“Little Jimmy Long,” I said, testing out the name. “Try that on for a while. I can get you a job as a custodian at my school. Do that for a while and try to meet your dreams. Who knows? Maybe you will be some kinda star one day.”

“Little Jimmy Jones,” Willis said. “I like that even better.”

I GOT HOME in the early afternoon. Bonnie wasn’t there but her clothes were still in the closet. I went to the garage and got my gardener’s tool box. I clipped off all the roses, put them in a big bowl on the bedroom chest of drawers. Then I took the saw and hacked down both rose bushes. I left them lying there on either side of the door.

The little yellow dog must have known what I was doing. He yelped and barked at me until I finished the job.

I went off to work then. I got there at the three o’clock bell and worked until eleven.

When I got home the bushes had been removed. Bonnie, Jesus, and Feather were all sleeping in their beds. There were no packed suitcases in the closet, no angry notes on the kitchen table.

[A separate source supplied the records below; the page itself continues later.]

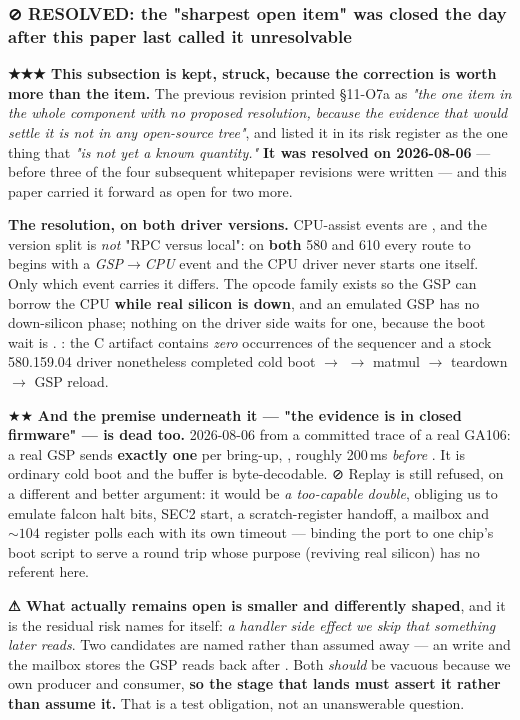 \documentclass[10.5pt]{article}
\begin{document}
\subsubsection*{\texorpdfstring{⊘ RESOLVED: the "sharpest open item" was closed the day after this paper last called it unresolvable}{RESOLVED: the sharpest open item was closed}}

\begin{warnbox}\small
\textbf{★★★ This subsection is kept, struck, because the correction is worth more than the item.}
The previous revision printed \S11-O7a as \emph{"the one item in the whole component with no
proposed resolution, because the evidence that would settle it is not in any open-source tree"},
and listed it in its risk register as the one thing that \emph{"is not yet a known quantity."}
\textbf{It was resolved on 2026-08-06} — before three of the four subsequent whitepaper
revisions were written — and this paper carried it forward as open for two more.

\smallskip
\textbf{The resolution, on both driver versions.} CPU-assist events are , and the
version split is \emph{not} "RPC versus local": on \textbf{both} 580 and 610 every route to
 begins with a \emph{GSP$\to$CPU} event and the CPU driver never starts one
itself. Only which event carries it differs. The opcode family exists so the GSP can borrow the
CPU \textbf{while real silicon is down}, and an emulated GSP has no down-silicon phase; nothing on
the driver side waits for one, because the boot wait is .
\measured{}: the C artifact contains \emph{zero} occurrences of the sequencer and a stock
580.159.04 driver nonetheless completed cold boot $\to$  $\to$ matmul $\to$
teardown $\to$ GSP reload.

\smallskip
★★ \textbf{And the premise underneath it — "the evidence is in closed firmware" — is dead too.}
\measured{} 2026-08-06 from a committed trace of a real GA106: a real GSP sends \textbf{exactly
one}  per bring-up, , roughly 200\,ms
\emph{before} . It is ordinary cold boot and the buffer is byte-decodable.
⊘ Replay is still refused, on a different and better argument: it would be \emph{a too-capable
double}, obliging us to emulate falcon halt bits, SEC2 start, a scratch-register handoff, a
mailbox and ${\sim}104$ register polls each with its own timeout — binding the port to one chip's
boot script to serve a round trip whose purpose (reviving real silicon) has no referent here.

\smallskip
\textbf{⚠ What actually remains open is smaller and differently shaped}, and it is the residual
risk  names for itself: \emph{a handler side effect we skip that something later
reads}. Two candidates are named rather than assumed away — an  write and the
mailbox stores the GSP reads back after . Both \emph{should} be vacuous because
we own producer and consumer, \textbf{so the stage that lands must assert it rather than assume
it.} That is a test obligation, not an unanswerable question.
\end{warnbox}
\end{document}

I laid down on the couch and thought about Mouse, that he was really dead. Sleep came quickly after that and I knew that my time of mourning was near an end.

Gator Green

EASY?” Bonnie’s voice came from the kitchen window.

“Yeah,” I said.

I was sitting in a maple chair on the concrete apron that spread out around our back door. I’d just started Jesus’s advanced sailboat-building book. It was going to be his reading assignment for the next three weeks and I wanted to make sure I understood it before he and I started our lessons.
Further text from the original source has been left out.